If you call getpwnam("geofft@LDAP"), you will bypass the /etc/passwd file and get back UID 3000
If you call getpwuid(2000), you will get back user 'geofft' from /etc/passwd
If you call getpwuid(3000), you will get back user 'geofft' from LDAP
- Additionally, users may come with groups, and it is bad if remote domains can spoof ownership in local groups. Is there anyway to lock this down?
The current SSSD version would not resolve local memberships in a remote group, it would only query the same remote domain. See also https://fedorahosted.org/sssd/ticket/1020
Maybe we're not understanding SSSD's model right, but we're curious about (purported) remote memberships in a local group. As above, if a remote user claims in its group list (the return of getgrouplist(3)) to be in a local group like bin or disk or sudo, I wouldn't want that to be respected on my local machine. Again, minimum gids go partway to solving this, but I wouldn't want a remote user who claims to be in gid 1000 or group geofft to be able to access group-readable files I write, etc.
This cannot happen. Similar to the /etc/passwd example I described above, lookups for a particular group name or GID would stop at /etc/group if the name or GID matched there first. It would not take ANY group membership information for groups in /etc/group from LDAP. If you wanted to add a remote user to a local group, you would need to add that user's name to /etc/group manually.
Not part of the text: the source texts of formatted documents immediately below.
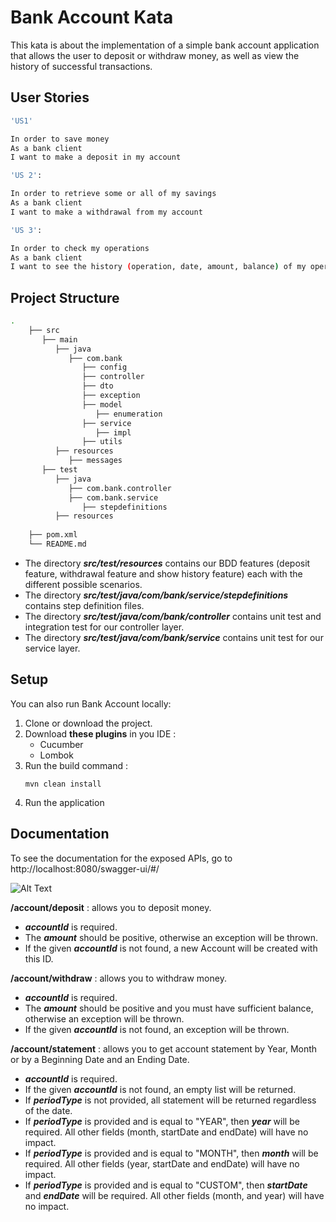 # Bank Account Kata

This kata is about the implementation of a simple bank account application that allows the user to deposit or withdraw money, as well as view the history of successful transactions.

## User Stories



```bash
'US1'

In order to save money
As a bank client
I want to make a deposit in my account

'US 2':

In order to retrieve some or all of my savings
As a bank client
I want to make a withdrawal from my account

'US 3':

In order to check my operations
As a bank client
I want to see the history (operation, date, amount, balance) of my operations
```

## Project Structure


```bash
.
    ├── src
       ├── main
          ├── java
             ├── com.bank
                ├── config
                ├── controller
                ├── dto
                ├── exception
                ├── model
                   ├── enumeration
                ├── service
                   ├── impl
                ├── utils
          ├── resources
             ├── messages
       ├── test
          ├── java
             ├── com.bank.controller
             ├── com.bank.service
                ├── stepdefinitions
          ├── resources
    
    ├── pom.xml
    └── README.md
```
- The directory ***src/test/resources*** contains our BDD features (deposit feature, withdrawal feature and show history feature) each with the different possible scenarios.
- The directory ***src/test/java/com/bank/service/stepdefinitions*** contains step definition files. 
- The directory ***src/test/java/com/bank/controller*** contains unit test and integration test for our controller layer.
- The directory ***src/test/java/com/bank/service*** contains unit test for our service layer.
## Setup

You can also run Bank Account locally:

1. Clone or download the project.
2. Download **these plugins** in you IDE :
   - Cucumber
   - Lombok
3. Run the build command :
   ```
   mvn clean install
   ```
4. Run the application


## Documentation
To see the documentation for the exposed APIs, go to http://localhost:8080/swagger-ui/#/

![Alt Text](https://github.com/NajlaAb/Bank-Account-Kata/blob/main/demo/demo.PNG)

**/account/deposit** : allows you to deposit money. 
- ***accountId*** is required.
- The ***amount*** should be positive, otherwise an exception will be thrown.
- If the given ***accountId*** is not found, a new Account will be created with this ID.

**/account/withdraw** : allows you to withdraw money. 
- ***accountId*** is required.
- The ***amount*** should be positive and you must have sufficient balance, otherwise an exception will be thrown.
- If the given ***accountId*** is not found, an exception will be thrown.

**/account/statement** : allows you to get account statement by Year, Month or by a Beginning Date and an Ending Date.
- ***accountId*** is required.
- If the given ***accountId*** is not found, an empty list will be returned.
- If ***periodType*** is not provided, all statement will be returned regardless of the date.
- If ***periodType*** is provided and is equal to "YEAR", then ***year*** will be required. All other fields (month, startDate and endDate) will have no impact.
- If ***periodType*** is provided and is equal to "MONTH", then ***month*** will be required. All other fields (year, startDate and endDate) will have no impact.
- If ***periodType*** is provided and is equal to "CUSTOM", then ***startDate*** and ***endDate*** will be required. All other fields (month, and year) will have no impact.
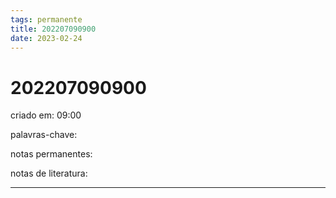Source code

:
 ```yaml
---
tags: permanente
title: 202207090900
date: 2023-02-24
---
```

# 202207090900
criado em: 09:00

palavras-chave:

notas permanentes:

notas de literatura:

---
The one catch is the user's primary group ID. Most of the time, this would be set to a user private group for security reasons, but it's theoretically possible that an LDAP user could have it set to be e.g. 10 ('wheel' on RHEL). In this case, the local system WILL honor it.
That said, I think maybe we want to add an option to filter out certain values for primary group ID in order to avoid this issue. It's a valid concern. Please file an RFE at https://fedorahosted.org/sssd (you can get an account from https://admin.fedoraproject.org/accounts if you do not have one).
Local memberships in a remote group seem acceptable security-wise; a local system administrator can decide that it's fine for a user account to be in whatever the remote server says a group is. But a remote server should not be able to inject users into local groups.
- It is frequently useful for applications running on the system to be able to identify nonlocal users as opposed to local users; we had a nsswitch module which identified nonlocal users and added them to their own group. Does this functionality exist in SSSD? (It's also convenient to have another group which contains local users.)
SSSD does not currently have any such functionality. I'd be interested to see how this module works, as I have a feeling it would be broken by recent changes glibc made to the initgroups interface.
I can't think of a nice way of doing this short of ID value checks or querying the local database directly.
Is it not possible for the domain lookup to insert an identifier for that domain in the returned group list on getgrouplist(3)/getgroups(3)? If I create two local groups, say, "local_users" and "remote_users", it seems straightforward to add one of those two groups to group lists before returning them to the NSS client.
We *could* munge the initgroups() lookup so that it would report membership in those groups, but we couldn't do the reverse, because as mentioned above we don't have the ability (or want to) to add remote users into local groups (except for the primary group loophole that we should close). So I'm not sure this is a wise move. Doing getgrnam("remote_users") would be unable to provide an actual list of users in the group.
I'm not a huge fan of making changes to memberships that aren't reciprocal.